Sr. Prin. Scientist Certara Plc SHEFFIELD, United Kingdom
Lately, the oral peptide drugs have been focused to develop due to the successful development of Rybelsus and Mycapssa. However, their large molecular weight and stability issue in the GI tract are two major obstacles. At the same time, PBBM/PBPK are well established for oral route. However, it is nothing reported for the modeling in oral peptide delivery. In this session, from modeling set up and development, what is the criteria, what is missing? Today, successful modeling and prediction are not available. why? In this presentation, why no reliable modeling is available in this space will be presented (what would be the key parameters.

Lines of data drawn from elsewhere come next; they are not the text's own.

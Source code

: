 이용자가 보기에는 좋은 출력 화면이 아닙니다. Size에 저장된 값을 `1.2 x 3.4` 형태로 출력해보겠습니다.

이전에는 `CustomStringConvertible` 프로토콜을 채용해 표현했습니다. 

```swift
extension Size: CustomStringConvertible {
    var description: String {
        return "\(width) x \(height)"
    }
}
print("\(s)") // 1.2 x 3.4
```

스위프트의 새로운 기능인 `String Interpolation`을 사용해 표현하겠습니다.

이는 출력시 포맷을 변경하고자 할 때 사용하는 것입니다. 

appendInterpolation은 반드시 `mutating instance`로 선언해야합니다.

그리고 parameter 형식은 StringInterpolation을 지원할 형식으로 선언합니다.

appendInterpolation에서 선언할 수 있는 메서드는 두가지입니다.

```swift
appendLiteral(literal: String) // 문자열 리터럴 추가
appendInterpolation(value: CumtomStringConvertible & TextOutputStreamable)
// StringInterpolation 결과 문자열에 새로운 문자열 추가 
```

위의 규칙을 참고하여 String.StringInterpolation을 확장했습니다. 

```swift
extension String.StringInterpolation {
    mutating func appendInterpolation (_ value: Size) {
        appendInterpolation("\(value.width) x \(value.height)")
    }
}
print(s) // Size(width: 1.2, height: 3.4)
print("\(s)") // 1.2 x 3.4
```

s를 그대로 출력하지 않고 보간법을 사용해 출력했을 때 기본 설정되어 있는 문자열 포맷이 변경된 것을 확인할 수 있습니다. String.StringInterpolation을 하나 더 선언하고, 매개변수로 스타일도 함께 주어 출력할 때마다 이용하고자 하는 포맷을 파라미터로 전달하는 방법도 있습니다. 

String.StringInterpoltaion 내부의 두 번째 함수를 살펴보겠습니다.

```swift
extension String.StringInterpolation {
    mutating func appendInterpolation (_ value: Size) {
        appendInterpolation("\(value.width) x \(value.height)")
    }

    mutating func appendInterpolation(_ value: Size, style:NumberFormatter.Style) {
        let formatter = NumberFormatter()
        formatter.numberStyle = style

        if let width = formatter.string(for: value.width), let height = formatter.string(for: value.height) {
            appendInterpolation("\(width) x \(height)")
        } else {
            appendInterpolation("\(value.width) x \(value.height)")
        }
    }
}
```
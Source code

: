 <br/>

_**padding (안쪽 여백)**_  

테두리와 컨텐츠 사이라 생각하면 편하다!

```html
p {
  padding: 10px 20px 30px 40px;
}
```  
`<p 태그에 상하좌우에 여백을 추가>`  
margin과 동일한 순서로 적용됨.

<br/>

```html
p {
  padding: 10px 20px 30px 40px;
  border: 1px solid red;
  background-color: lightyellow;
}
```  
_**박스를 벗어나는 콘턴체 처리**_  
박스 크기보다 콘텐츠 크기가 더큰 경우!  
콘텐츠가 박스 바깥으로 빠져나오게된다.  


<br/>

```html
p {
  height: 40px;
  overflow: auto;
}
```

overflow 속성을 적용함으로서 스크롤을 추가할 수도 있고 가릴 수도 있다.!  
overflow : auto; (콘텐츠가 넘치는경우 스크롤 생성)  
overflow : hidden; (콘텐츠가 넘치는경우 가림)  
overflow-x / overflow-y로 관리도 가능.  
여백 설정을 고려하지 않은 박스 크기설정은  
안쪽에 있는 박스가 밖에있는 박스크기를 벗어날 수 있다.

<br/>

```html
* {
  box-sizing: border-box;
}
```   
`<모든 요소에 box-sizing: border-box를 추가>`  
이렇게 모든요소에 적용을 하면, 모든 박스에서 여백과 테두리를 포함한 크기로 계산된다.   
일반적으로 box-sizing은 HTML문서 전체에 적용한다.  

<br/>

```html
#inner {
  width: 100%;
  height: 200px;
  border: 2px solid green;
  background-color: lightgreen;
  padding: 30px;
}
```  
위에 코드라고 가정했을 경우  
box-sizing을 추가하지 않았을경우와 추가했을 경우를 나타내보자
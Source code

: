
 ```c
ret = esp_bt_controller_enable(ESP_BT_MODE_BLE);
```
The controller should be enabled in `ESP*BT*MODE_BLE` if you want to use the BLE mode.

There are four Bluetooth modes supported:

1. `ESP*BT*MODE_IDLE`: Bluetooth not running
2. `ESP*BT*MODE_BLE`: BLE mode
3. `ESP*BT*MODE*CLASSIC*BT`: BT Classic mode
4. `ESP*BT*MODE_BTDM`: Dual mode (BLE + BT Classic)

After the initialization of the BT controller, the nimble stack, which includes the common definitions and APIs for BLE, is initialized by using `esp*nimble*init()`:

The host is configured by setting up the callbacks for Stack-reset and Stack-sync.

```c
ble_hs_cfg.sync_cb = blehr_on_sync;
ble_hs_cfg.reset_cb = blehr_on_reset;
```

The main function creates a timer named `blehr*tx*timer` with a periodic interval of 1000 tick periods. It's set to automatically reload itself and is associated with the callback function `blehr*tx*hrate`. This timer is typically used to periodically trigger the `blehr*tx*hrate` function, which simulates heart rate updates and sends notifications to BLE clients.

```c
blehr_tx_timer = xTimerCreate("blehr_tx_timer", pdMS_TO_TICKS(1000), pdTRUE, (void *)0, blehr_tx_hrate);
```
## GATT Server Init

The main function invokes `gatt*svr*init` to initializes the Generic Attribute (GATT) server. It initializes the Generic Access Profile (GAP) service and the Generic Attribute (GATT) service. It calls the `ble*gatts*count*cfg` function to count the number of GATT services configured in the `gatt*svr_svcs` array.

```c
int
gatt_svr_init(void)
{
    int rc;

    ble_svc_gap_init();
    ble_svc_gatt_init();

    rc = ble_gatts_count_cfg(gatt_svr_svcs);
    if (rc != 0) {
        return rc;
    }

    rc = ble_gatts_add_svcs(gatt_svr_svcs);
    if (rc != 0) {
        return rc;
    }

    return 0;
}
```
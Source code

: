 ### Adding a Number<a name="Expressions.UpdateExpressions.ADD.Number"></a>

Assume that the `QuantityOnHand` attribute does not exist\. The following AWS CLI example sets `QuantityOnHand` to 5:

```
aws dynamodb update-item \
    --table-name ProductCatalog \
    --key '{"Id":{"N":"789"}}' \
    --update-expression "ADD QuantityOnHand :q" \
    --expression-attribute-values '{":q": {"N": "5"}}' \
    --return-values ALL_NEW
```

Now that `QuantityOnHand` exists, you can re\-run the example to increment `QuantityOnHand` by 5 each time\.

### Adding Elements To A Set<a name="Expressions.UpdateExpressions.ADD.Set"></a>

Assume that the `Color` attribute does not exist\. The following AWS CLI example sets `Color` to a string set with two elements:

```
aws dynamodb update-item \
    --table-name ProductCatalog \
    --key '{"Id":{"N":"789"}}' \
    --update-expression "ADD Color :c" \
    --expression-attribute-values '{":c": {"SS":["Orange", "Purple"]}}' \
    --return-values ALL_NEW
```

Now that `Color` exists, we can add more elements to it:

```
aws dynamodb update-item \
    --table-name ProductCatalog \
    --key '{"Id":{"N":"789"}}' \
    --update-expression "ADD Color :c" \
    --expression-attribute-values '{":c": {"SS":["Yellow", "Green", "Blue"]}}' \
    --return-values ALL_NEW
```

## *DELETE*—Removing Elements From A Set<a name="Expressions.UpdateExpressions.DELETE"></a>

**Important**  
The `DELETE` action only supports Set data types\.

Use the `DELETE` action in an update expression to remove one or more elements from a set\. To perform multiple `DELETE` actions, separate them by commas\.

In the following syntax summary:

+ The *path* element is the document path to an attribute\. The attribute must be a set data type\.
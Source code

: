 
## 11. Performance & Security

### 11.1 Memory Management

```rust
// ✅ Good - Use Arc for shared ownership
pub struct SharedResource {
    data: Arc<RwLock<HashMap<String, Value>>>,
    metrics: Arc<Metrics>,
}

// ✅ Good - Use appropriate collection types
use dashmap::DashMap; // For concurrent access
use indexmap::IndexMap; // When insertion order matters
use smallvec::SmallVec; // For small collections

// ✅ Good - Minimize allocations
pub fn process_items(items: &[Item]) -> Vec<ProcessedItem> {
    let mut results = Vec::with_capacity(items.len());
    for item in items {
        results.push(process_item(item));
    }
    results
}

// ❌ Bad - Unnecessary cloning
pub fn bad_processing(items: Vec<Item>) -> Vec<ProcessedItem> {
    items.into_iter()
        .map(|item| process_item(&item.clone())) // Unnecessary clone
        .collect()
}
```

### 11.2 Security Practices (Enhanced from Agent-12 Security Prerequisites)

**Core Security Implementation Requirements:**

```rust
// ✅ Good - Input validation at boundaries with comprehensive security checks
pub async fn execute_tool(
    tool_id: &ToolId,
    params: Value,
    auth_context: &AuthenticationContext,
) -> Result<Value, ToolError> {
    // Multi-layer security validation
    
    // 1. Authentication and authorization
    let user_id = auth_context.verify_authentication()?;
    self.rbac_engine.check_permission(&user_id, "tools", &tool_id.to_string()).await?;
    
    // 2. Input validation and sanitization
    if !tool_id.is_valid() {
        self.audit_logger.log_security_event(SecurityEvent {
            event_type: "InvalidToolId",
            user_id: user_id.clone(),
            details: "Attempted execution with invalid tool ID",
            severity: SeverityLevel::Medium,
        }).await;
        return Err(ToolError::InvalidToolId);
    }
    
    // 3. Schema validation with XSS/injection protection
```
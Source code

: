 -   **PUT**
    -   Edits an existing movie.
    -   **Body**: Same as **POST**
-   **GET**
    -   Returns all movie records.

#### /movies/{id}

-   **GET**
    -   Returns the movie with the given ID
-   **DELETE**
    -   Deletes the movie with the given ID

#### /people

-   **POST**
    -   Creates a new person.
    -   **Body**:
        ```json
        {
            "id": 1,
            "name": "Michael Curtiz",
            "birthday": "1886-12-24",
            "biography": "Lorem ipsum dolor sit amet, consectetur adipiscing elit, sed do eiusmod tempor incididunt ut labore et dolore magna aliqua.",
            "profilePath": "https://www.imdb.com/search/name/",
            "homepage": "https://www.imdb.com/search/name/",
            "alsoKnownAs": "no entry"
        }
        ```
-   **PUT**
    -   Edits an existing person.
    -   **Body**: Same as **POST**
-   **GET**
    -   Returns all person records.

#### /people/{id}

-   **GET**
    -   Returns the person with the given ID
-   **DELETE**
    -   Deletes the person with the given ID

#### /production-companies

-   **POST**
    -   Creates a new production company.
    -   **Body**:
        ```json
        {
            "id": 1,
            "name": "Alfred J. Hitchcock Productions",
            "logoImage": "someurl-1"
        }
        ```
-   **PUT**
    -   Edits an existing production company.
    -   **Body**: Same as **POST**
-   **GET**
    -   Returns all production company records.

If we know, how can we obtain such parameters for modeling/prediction) as well as either clinical PK outcome or regulatory prospective will be presented. this program idea is supported by OBAM community.
Learning Objectives:
Participants will gain the idea of modeling something new and key parameters obtaining by different experimental methodologies and technologies for the modality specific evaluation
Participants will be able to build the knowledge what would be the current problems and what need to be done/solve the problems.
Participants will develop a network in discovery, analytical, formulation, preclinical, and clinical areas and regulatory agents as well as modeling experts.
Participants will develop an understanding of the similarities and differences between small- and large-molecule drugs, how these affect their respective ADME properties and the insight afforded by mechanistic PBPK modelling.